L’inflazione corre più veloce degli stipendi. Nel mese di luglio, le retribuzioni sono invariate rispetto a giugno ma salgono dell’1,5% su base annua. Questi i dati resi noti dall’Istat secondo cui l’aumento resta, comunque, sotto il livello d’inflazione annuo dello stesso mese, registrando una differenza di 1,6 punti percentuali. Sempre nel mese di luglio le retribuzioni orarie contrattuali registrano un incremento del 2% per i dipendenti del settore privato e una variazione nulla per quelli della pubblica amministrazione.



“Da una parte i salari non riescono a recuperare sull’inflazione – dice Salvatore Barone del dipartimento industria e crisi aziendali Cgil -, dall’altra i rinnovi contrattuali risultano essere fortemente in ritardo. Questo, poi, si va ad aggiungere al rallentamento piuttosto consistente dovuto alla crisi della contrattazione decentrata territoriale o, prevalentemente, aziendale. Il risultato è che slittano o vengono addirittura cancellati i rinnovi dei premi aziendali legati all’andamento alla produttività”. E per l’autunno non si attendono riprese: “Le previsioni – aggiunge Barone – sono preoccupanti. Siamo di fronte ad una crisi industriale molto forte. Ad oggi, sono presenti moltissime vertenze aperte che non trovano una soluzione, come la Fiat, soprattutto di Termini Imerese e Pomigliano per cui è stata richiesta un nuovo intervento di cassa integrazione. Altri casi emblematici sono Irisbus, Eurallumina, Fincantieri e Alcoa, i cui dipendenti stanno manifestando proprio in queste ore sotto il ministero dello Sviluppo economico. A questi si aggiungono le vicende che coinvolgono l’Ilva e i minatori della Carbonsulcis che stanno facendo parlare di sé proprio in questi giorni. La cassa integrazione ha raggiunto la cifra record di un miliardo di ore richieste e che stanno ad indicare almeno 500mila lavoratori inattivi”.
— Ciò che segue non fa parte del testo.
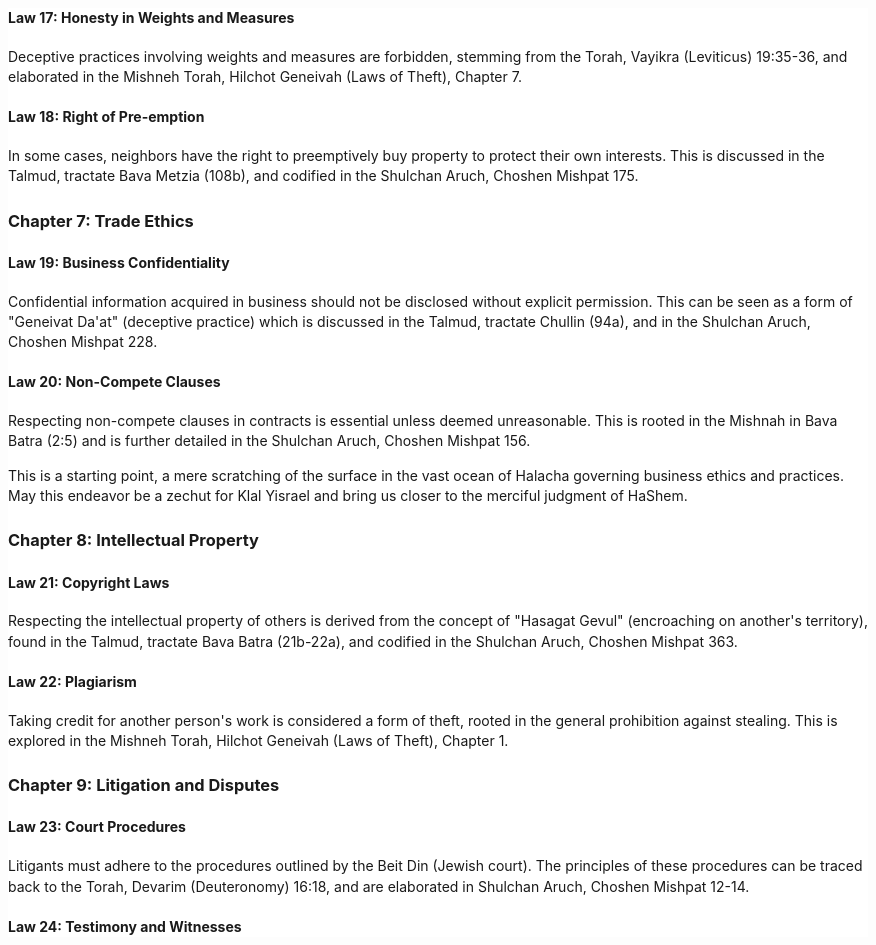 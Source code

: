 #### Law 17: Honesty in Weights and Measures

Deceptive practices involving weights and measures are forbidden, stemming from the Torah, Vayikra (Leviticus) 19:35-36, and elaborated in the Mishneh Torah, Hilchot Geneivah (Laws of Theft), Chapter 7.

#### Law 18: Right of Pre-emption

In some cases, neighbors have the right to preemptively buy property to protect their own interests. This is discussed in the Talmud, tractate Bava Metzia (108b), and codified in the Shulchan Aruch, Choshen Mishpat 175.

### Chapter 7: Trade Ethics

#### Law 19: Business Confidentiality

Confidential information acquired in business should not be disclosed without explicit permission. This can be seen as a form of "Geneivat Da'at" (deceptive practice) which is discussed in the Talmud, tractate Chullin (94a), and in the Shulchan Aruch, Choshen Mishpat 228.

#### Law 20: Non-Compete Clauses

Respecting non-compete clauses in contracts is essential unless deemed unreasonable. This is rooted in the Mishnah in Bava Batra (2:5) and is further detailed in the Shulchan Aruch, Choshen Mishpat 156.

This is a starting point, a mere scratching of the surface in the vast ocean of Halacha governing business ethics and practices. May this endeavor be a zechut for Klal Yisrael and bring us closer to the merciful judgment of HaShem. 

### Chapter 8: Intellectual Property

#### Law 21: Copyright Laws

Respecting the intellectual property of others is derived from the concept of "Hasagat Gevul" (encroaching on another's territory), found in the Talmud, tractate Bava Batra (21b-22a), and codified in the Shulchan Aruch, Choshen Mishpat 363.

#### Law 22: Plagiarism

Taking credit for another person's work is considered a form of theft, rooted in the general prohibition against stealing. This is explored in the Mishneh Torah, Hilchot Geneivah (Laws of Theft), Chapter 1.

### Chapter 9: Litigation and Disputes

#### Law 23: Court Procedures

Litigants must adhere to the procedures outlined by the Beit Din (Jewish court). The principles of these procedures can be traced back to the Torah, Devarim (Deuteronomy) 16:18, and are elaborated in Shulchan Aruch, Choshen Mishpat 12-14.

#### Law 24: Testimony and Witnesses
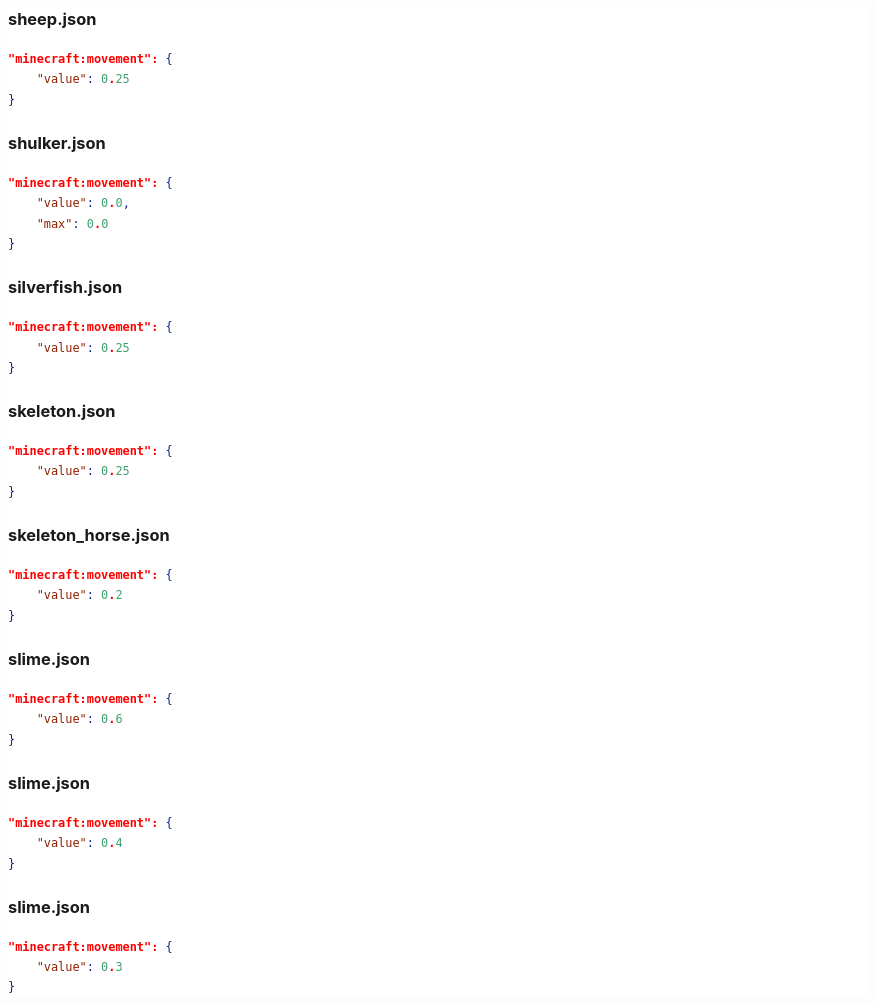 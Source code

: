 ### sheep.json
```JSON
"minecraft:movement": {
    "value": 0.25
}
```

### shulker.json
```JSON
"minecraft:movement": {
    "value": 0.0,
    "max": 0.0
}
```

### silverfish.json
```JSON
"minecraft:movement": {
    "value": 0.25
}
```

### skeleton.json
```JSON
"minecraft:movement": {
    "value": 0.25
}
```

### skeleton_horse.json
```JSON
"minecraft:movement": {
    "value": 0.2
}
```

### slime.json
```JSON
"minecraft:movement": {
    "value": 0.6
}
```

### slime.json
```JSON
"minecraft:movement": {
    "value": 0.4
}
```

### slime.json
```JSON
"minecraft:movement": {
    "value": 0.3
}
```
I settori che a luglio presentano gli incrementi tendenziali maggiori sono: energia elettrica e gas (2,9%), tessili, abbigliamento e lavorazione pelli (2,8%), chimiche, legno, carta e stampa, acqua e smaltimento rifiuti (2,7% in tutti gli aggregati). Si registrano, invece, variazioni nulle per agricoltura, telecomunicazioni e tutti i comparti della pubblica amministrazione. Alla fine di luglio la quota dei dipendenti in attesa di rinnovo è del 29,7% nel totale dell’economia e dell’8,5% nel settore privato. L’attesa del rinnovo per i lavoratori con il contratto scaduto è, in media, di 31,6 mesi per l’insieme degli occupati e di 33,9 mesi per il settore privato. Agosto è, sempre secondo i dati Istat, il mese in cui cala l’indice delle imprese passando da 82 a 78,5%. La riduzione dell’indice è determinata in gran parte dal calo della fiducia rilevato nelle imprese dei servizi, del commercio e delle costruzioni. “Purtroppo – dice ancora Barone – di fronte a questo stato di cose, da una parte, non c’è un vero intervento di politica industriale per alimentare la ripresa incentivando e favorendo investimenti ed innovazione. 



E dall’altra, non c’è un intervento fiscale sui redditi da lavoro dipendente per favorire un rilancio dei consumi”. Unico dato positivo: la fiducia nelle imprese manifatturiere, secondo Istat, è invece sostanzialmente stabile. “E’ una fiducia piuttosto relativa – commenta Barone – è più che altro una sorta di attesa per la possibilità che il mercato si riprenda. Sicuramente, le aziende che si collocano sui mercati internazionali e si occupano, quindi, soprattutto di esportazioni, possono avere una chance in più per sperare nella ripresa. Chi opera, invece, sul mercato interno non dovrebbe avere lo stesso ottimismo”.